Her untimely death is tragic, Boyd said, and emphasizes the need for an extended season for the shelter.
“We get cold temperatures before we are able to open, so that is one of the reasons we would like to have a longer season.”
Hypothermia can set in during warmer temperatures than many people realize, Boyd said.
“In the 40s and 50s if you are wet, it can be very dangerous, life threatening,” she said.
Being aware of at-risk community members and helping them shows a compassionate citizenry, she said.
“If you see someone incapacitated for whatever reason call dispatch. If you can’t stir them, that is a 911 call.”
Boyd adds that there is often a misconception that someone is intoxicated, when really they are suffering from a diabetic attack.

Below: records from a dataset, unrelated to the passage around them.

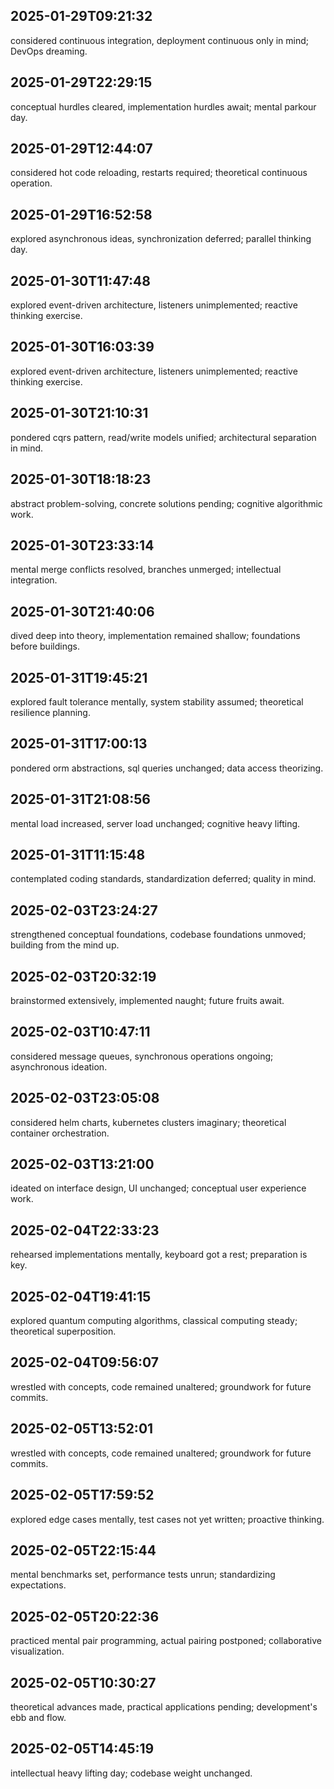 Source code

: ## 2025-01-29T09:21:32
considered continuous integration, deployment continuous only in mind; DevOps dreaming.

## 2025-01-29T22:29:15
conceptual hurdles cleared, implementation hurdles await; mental parkour day.

## 2025-01-29T12:44:07
considered hot code reloading, restarts required; theoretical continuous operation.

## 2025-01-29T16:52:58
explored asynchronous ideas, synchronization deferred; parallel thinking day.

## 2025-01-30T11:47:48
explored event-driven architecture, listeners unimplemented; reactive thinking exercise.

## 2025-01-30T16:03:39
explored event-driven architecture, listeners unimplemented; reactive thinking exercise.

## 2025-01-30T21:10:31
pondered cqrs pattern, read/write models unified; architectural separation in mind.

## 2025-01-30T18:18:23
abstract problem-solving, concrete solutions pending; cognitive algorithmic work.

## 2025-01-30T23:33:14
mental merge conflicts resolved, branches unmerged; intellectual integration.

## 2025-01-30T21:40:06
dived deep into theory, implementation remained shallow; foundations before buildings.

## 2025-01-31T19:45:21
explored fault tolerance mentally, system stability assumed; theoretical resilience planning.

## 2025-01-31T17:00:13
pondered orm abstractions, sql queries unchanged; data access theorizing.

## 2025-01-31T21:08:56
mental load increased, server load unchanged; cognitive heavy lifting.

## 2025-01-31T11:15:48
contemplated coding standards, standardization deferred; quality in mind.

## 2025-02-03T23:24:27
strengthened conceptual foundations, codebase foundations unmoved; building from the mind up.

## 2025-02-03T20:32:19
brainstormed extensively, implemented naught; future fruits await.

## 2025-02-03T10:47:11
considered message queues, synchronous operations ongoing; asynchronous ideation.

## 2025-02-03T23:05:08
considered helm charts, kubernetes clusters imaginary; theoretical container orchestration.

## 2025-02-03T13:21:00
ideated on interface design, UI unchanged; conceptual user experience work.

## 2025-02-04T22:33:23
rehearsed implementations mentally, keyboard got a rest; preparation is key.

## 2025-02-04T19:41:15
explored quantum computing algorithms, classical computing steady; theoretical superposition.

## 2025-02-04T09:56:07
wrestled with concepts, code remained unaltered; groundwork for future commits.

## 2025-02-05T13:52:01
wrestled with concepts, code remained unaltered; groundwork for future commits.

## 2025-02-05T17:59:52
explored edge cases mentally, test cases not yet written; proactive thinking.

## 2025-02-05T22:15:44
mental benchmarks set, performance tests unrun; standardizing expectations.

## 2025-02-05T20:22:36
practiced mental pair programming, actual pairing postponed; collaborative visualization.

## 2025-02-05T10:30:27
theoretical advances made, practical applications pending; development's ebb and flow.

## 2025-02-05T14:45:19
intellectual heavy lifting day; codebase weight unchanged.

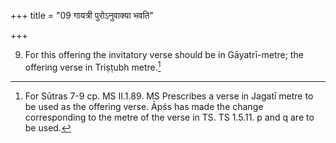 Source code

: +++
title = "09 गायत्री पुरोऽनुवाक्या भवति"

+++

9. For this offering the invitatory verse should be in Gāyatrī-metre; the offering verse in Triṣṭubh metre.[^1]  


[^1]: For Sūtras 7-9 cp. MS II.1.89. MS Prescribes a verse in Jagatī metre to be used as the offering verse. Āpśs has made the change corresponding to the metre of the verse in TS. TS 1.5.11. p and q are to be used.  
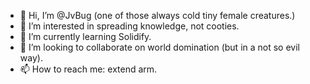 - 👋 Hi, I’m @JvBug (one of those always cold tiny female creatures.)
- 👀 I’m interested in spreading knowledge, not cooties.
- 🌱 I’m currently learning Solidify.
- 💞️ I’m looking to collaborate on world domination (but in a not so evil way).
- 📫 How to reach me: extend arm.

<!---
JvBug/JvBug is a ✨ special ✨ repository because its `README.md` (this file) appears on your GitHub profile.
You can click the Preview link to take a look at your changes.
--->
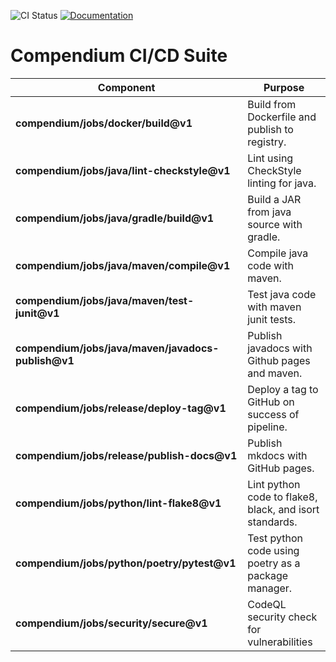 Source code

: ![CI Status](https://github.com/TEAM-PIXL/PIXL-POS/actions/workflows/compendium.yml/badge.svg)
[![Documentation](https://img.shields.io/badge/mkdocs-online-green)](compendium.io.pages.teampixl.info)

# Compendium CI/CD Suite

| **Component**                                      | **Purpose**                                             |
|----------------------------------------------------|---------------------------------------------------------|
| **compendium/jobs/docker/build@v1**                | Build from Dockerfile and publish to registry.          |
| **compendium/jobs/java/lint-checkstyle@v1**        | Lint using CheckStyle linting for java.                 |
| **compendium/jobs/java/gradle/build@v1**           | Build a JAR from java source with gradle.               |
| **compendium/jobs/java/maven/compile@v1**          | Compile java code with maven.                           |
| **compendium/jobs/java/maven/test-junit@v1**       | Test java code with maven junit tests.                  |
| **compendium/jobs/java/maven/javadocs-publish@v1** | Publish javadocs with Github pages and maven.           |
| **compendium/jobs/release/deploy-tag@v1**          | Deploy a tag to GitHub on success of pipeline.          |
| **compendium/jobs/release/publish-docs@v1**        | Publish mkdocs with GitHub pages.                       |
| **compendium/jobs/python/lint-flake8@v1**          | Lint python code to flake8, black, and isort standards. |
| **compendium/jobs/python/poetry/pytest@v1**        | Test python code using poetry as a package manager.     |
| **compendium/jobs/security/secure@v1**             | CodeQL security check for vulnerabilities               |
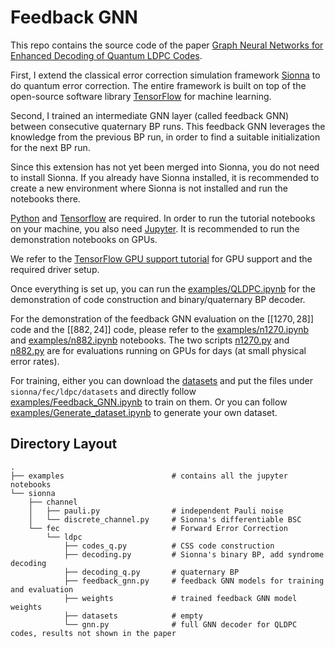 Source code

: <!--
SPDX-FileCopyrightText: Copyright (c) 2021-2023 NVIDIA CORPORATION & AFFILIATES. All rights reserved.
SPDX-License-Identifier: Apache-2.0
-->
# Feedback GNN

This repo contains the source code of the paper [Graph Neural Networks for Enhanced Decoding of Quantum LDPC Codes](https://arxiv.org/pdf/2304.04743.pdf).

First, I extend the classical error correction simulation framework [Sionna](https://nvlabs.github.io/sionna/) to do quantum error correction. The entire framework is built on top of the open-source software library [TensorFlow](https://www.tensorflow.org) for machine learning.

Second, I trained an intermediate GNN layer (called feedback GNN) between consecutive quaternary BP runs. This feedback GNN leverages the knowledge from the previous BP run, in order to find a suitable initialization for the next BP run.

Since this extension has not yet been merged into Sionna, you do not need to install Sionna. If you already have Sionna installed, it is recommended to create a new environment where Sionna is not installed and run the notebooks there. 

[Python](https://www.python.org/) and [Tensorflow](https://www.tensorflow.org/) are required.
In order to run the tutorial notebooks on your machine, you also need [Jupyter](https://jupyter.org/).
It is recommended to run the demonstration notebooks on GPUs.

We refer to the [TensorFlow GPU support tutorial](https://www.tensorflow.org/install/gpu) for GPU support and the required driver setup.

Once everything is set up, you can run the [examples/QLDPC.ipynb](examples/QLDPC.ipynb) for the demonstration of code construction and binary/quaternary BP decoder.

For the demonstration of the feedback GNN evaluation on the $[[1270,28]]$ code and the $[[882,24]]$ code, please refer to the [examples/n1270.ipynb](examples/n1270.ipynb) and [examples/n882.ipynb](examples/n882.ipynb) notebooks. The two scripts [n1270.py](n1270.py) and [n882.py](n882.py) are for evaluations running on GPUs for days (at small physical error rates).

For training, either you can download the [datasets](https://drive.google.com/drive/folders/1BnjUUDRleT4B3IZQEk-fEYu2wBPQ35Hf?usp=sharing) and put the files under `sionna/fec/ldpc/datasets` and directly follow [examples/Feedback_GNN.ipynb](examples/Feedback_GNN.ipynb) to train on them. Or you can follow [examples/Generate_dataset.ipynb](examples/Generate_dataset.ipynb) to generate your own dataset.


## Directory Layout
    .
    ├── examples                        # contains all the jupyter notebooks
    └── sionna                   
        ├── channel
        │   ├── pauli.py                # independent Pauli noise
        │   └── discrete_channel.py     # Sionna's differentiable BSC
        └── fec                         # Forward Error Correction
            └── ldpc                    
                ├── codes_q.py          # CSS code construction
                ├── decoding.py         # Sionna's binary BP, add syndrome decoding
                ├── decoding_q.py       # quaternary BP
                ├── feedback_gnn.py     # feedback GNN models for training and evaluation
                ├── weights             # trained feedback GNN model weights
                ├── datasets            # empty
                └── gnn.py              # full GNN decoder for QLDPC codes, results not shown in the paper



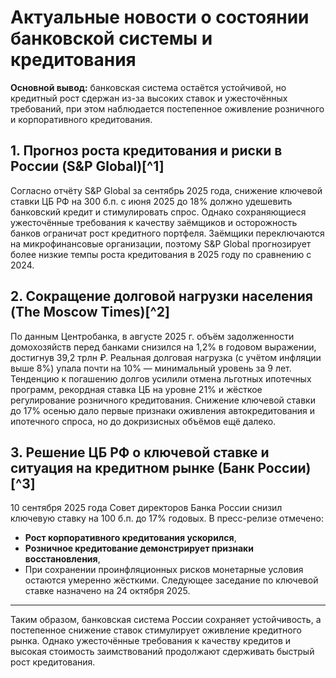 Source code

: 
# Актуальные новости о состоянии банковской системы и кредитования

**Основной вывод:** банковская система остаётся устойчивой, но кредитный рост сдержан из-за высоких ставок и ужесточённых требований, при этом наблюдается постепенное оживление розничного и корпоративного кредитования.

## 1. Прогноз роста кредитования и риски в России (S\&P Global)[^1]

Согласно отчёту S\&P Global за сентябрь 2025 года, снижение ключевой ставки ЦБ РФ на 300 б.п. с июня 2025 до 18% должно удешевить банковский кредит и стимулировать спрос. Однако сохраняющиеся ужесточённые требования к качеству заёмщиков и осторожность банков ограничат рост кредитного портфеля. Заёмщики переключаются на микрофинансовые организации, поэтому S\&P Global прогнозирует более низкие темпы роста кредитования в 2025 году по сравнению с 2024.

## 2. Сокращение долговой нагрузки населения (The Moscow Times)[^2]

По данным Центробанка, в августе 2025 г. объём задолженности домохозяйств перед банками снизился на 1,2% в годовом выражении, достигнув 39,2 трлн ₽. Реальная долговая нагрузка (с учётом инфляции выше 8%) упала почти на 10% — минимальный уровень за 9 лет. Тенденцию к погашению долгов усилили отмена льготных ипотечных программ, рекордная ставка ЦБ на уровне 21% и жёсткое регулирование розничного кредитования. Снижение ключевой ставки до 17% осенью дало первые признаки оживления автокредитования и ипотечного спроса, но до докризисных объёмов ещё далеко.

## 3. Решение ЦБ РФ о ключевой ставке и ситуация на кредитном рынке (Банк России)[^3]

10 сентября 2025 года Совет директоров Банка России снизил ключевую ставку на 100 б.п. до 17% годовых. В пресс-релизе отмечено:

- **Рост корпоративного кредитования ускорился**,
- **Розничное кредитование демонстрирует признаки восстановления**,
- При сохранении проинфляционных рисков монетарные условия остаются умеренно жёсткими.
Следующее заседание по ключевой ставке назначено на 24 октября 2025.

***

Таким образом, банковская система России сохраняет устойчивость, а постепенное снижение ставок стимулирует оживление кредитного рынка. Однако ужесточённые требования к качеству кредитов и высокая стоимость заимствований продолжают сдерживать быстрый рост кредитования.
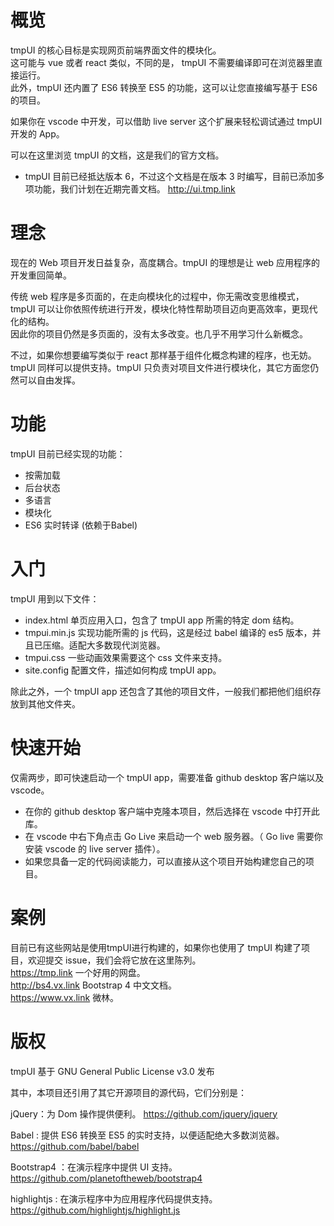 # 概览   
tmpUI 的核心目标是实现网页前端界面文件的模块化。   
这可能与 vue 或者 react 类似，不同的是， tmpUI 不需要编译即可在浏览器里直接运行。   
此外，tmpUI 还内置了 ES6 转换至 ES5 的功能，这可以让您直接编写基于 ES6 的项目。
   
如果你在 vscode 中开发，可以借助 live server 这个扩展来轻松调试通过 tmpUI 开发的 App。  

可以在这里浏览 tmpUI 的文档，这是我们的官方文档。    
* tmpUI 目前已经抵达版本 6，不过这个文档是在版本 3 时编写，目前已添加多项功能，我们计划在近期完善文档。
http://ui.tmp.link  

# 理念  
现在的 Web 项目开发日益复杂，高度耦合。tmpUI 的理想是让 web 应用程序的开发重回简单。  

传统 web 程序是多页面的，在走向模块化的过程中，你无需改变思维模式，tmpUI 可以让你依照传统进行开发，模块化特性帮助项目迈向更高效率，更现代化的结构。  
因此你的项目仍然是多页面的，没有太多改变。也几乎不用学习什么新概念。

不过，如果你想要编写类似于 react 那样基于组件化概念构建的程序，也无妨。tmpUI 同样可以提供支持。tmpUI 只负责对项目文件进行模块化，其它方面您仍然可以自由发挥。

# 功能
tmpUI 目前已经实现的功能：

* 按需加载
* 后台状态
* 多语言
* 模块化
* ES6 实时转译 (依赖于Babel) 

# 入门
tmpUI 用到以下文件：
* index.html 单页应用入口，包含了 tmpUI app 所需的特定 dom 结构。
* tmpui.min.js 实现功能所需的 js 代码，这是经过 babel 编译的 es5 版本，并且已压缩。适配大多数现代浏览器。
* tmpui.css 一些动画效果需要这个 css 文件来支持。
* site.config 配置文件，描述如何构成 tmpUI app。

除此之外，一个 tmpUI app 还包含了其他的项目文件，一般我们都把他们组织存放到其他文件夹。

# 快速开始
仅需两步，即可快速启动一个 tmpUI app，需要准备 github desktop 客户端以及 vscode。

* 在你的 github desktop 客户端中克隆本项目，然后选择在 vscode 中打开此库。
* 在 vscode 中右下角点击 Go Live 来启动一个 web 服务器。（ Go live 需要你安装 vscode 的 live server 插件）。
* 如果您具备一定的代码阅读能力，可以直接从这个项目开始构建您自己的项目。

# 案例

目前已有这些网站是使用tmpUI进行构建的，如果你也使用了 tmpUI 构建了项目，欢迎提交 issue，我们会将它放在这里陈列。  
https://tmp.link 一个好用的网盘。  
http://bs4.vx.link Bootstrap 4 中文文档。  
https://www.vx.link 微林。  

# 版权

tmpUI 基于 GNU General Public License v3.0 发布  

其中，本项目还引用了其它开源项目的源代码，它们分别是：

jQuery：为 Dom 操作提供便利。
https://github.com/jquery/jquery

Babel : 提供 ES6 转换至 ES5 的实时支持，以便适配绝大多数浏览器。
https://github.com/babel/babel

Bootstrap4 ：在演示程序中提供 UI 支持。   
https://github.com/planetoftheweb/bootstrap4   

highlightjs : 在演示程序中为应用程序代码提供支持。   
https://github.com/highlightjs/highlight.js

“The symptoms are similar, and we have a lot of diabetics here,” Boyd said. “As a community, we need to vigilant and watch out for each other.”
The Cortez Emergency Shelter invites the public to attend an open house from 2 to 4 p.m. Sunday, Oct 13. There will be tours, information on the program, and refreshments.
The shelter opens Tuesday, Oct. 15. Hours are 6 p.m. to 7 a.m. Volunteers are needed for shifts, to conduct art classes, offer résumé and interviewing skills, and for administrative work. Call 565-9808 for more information.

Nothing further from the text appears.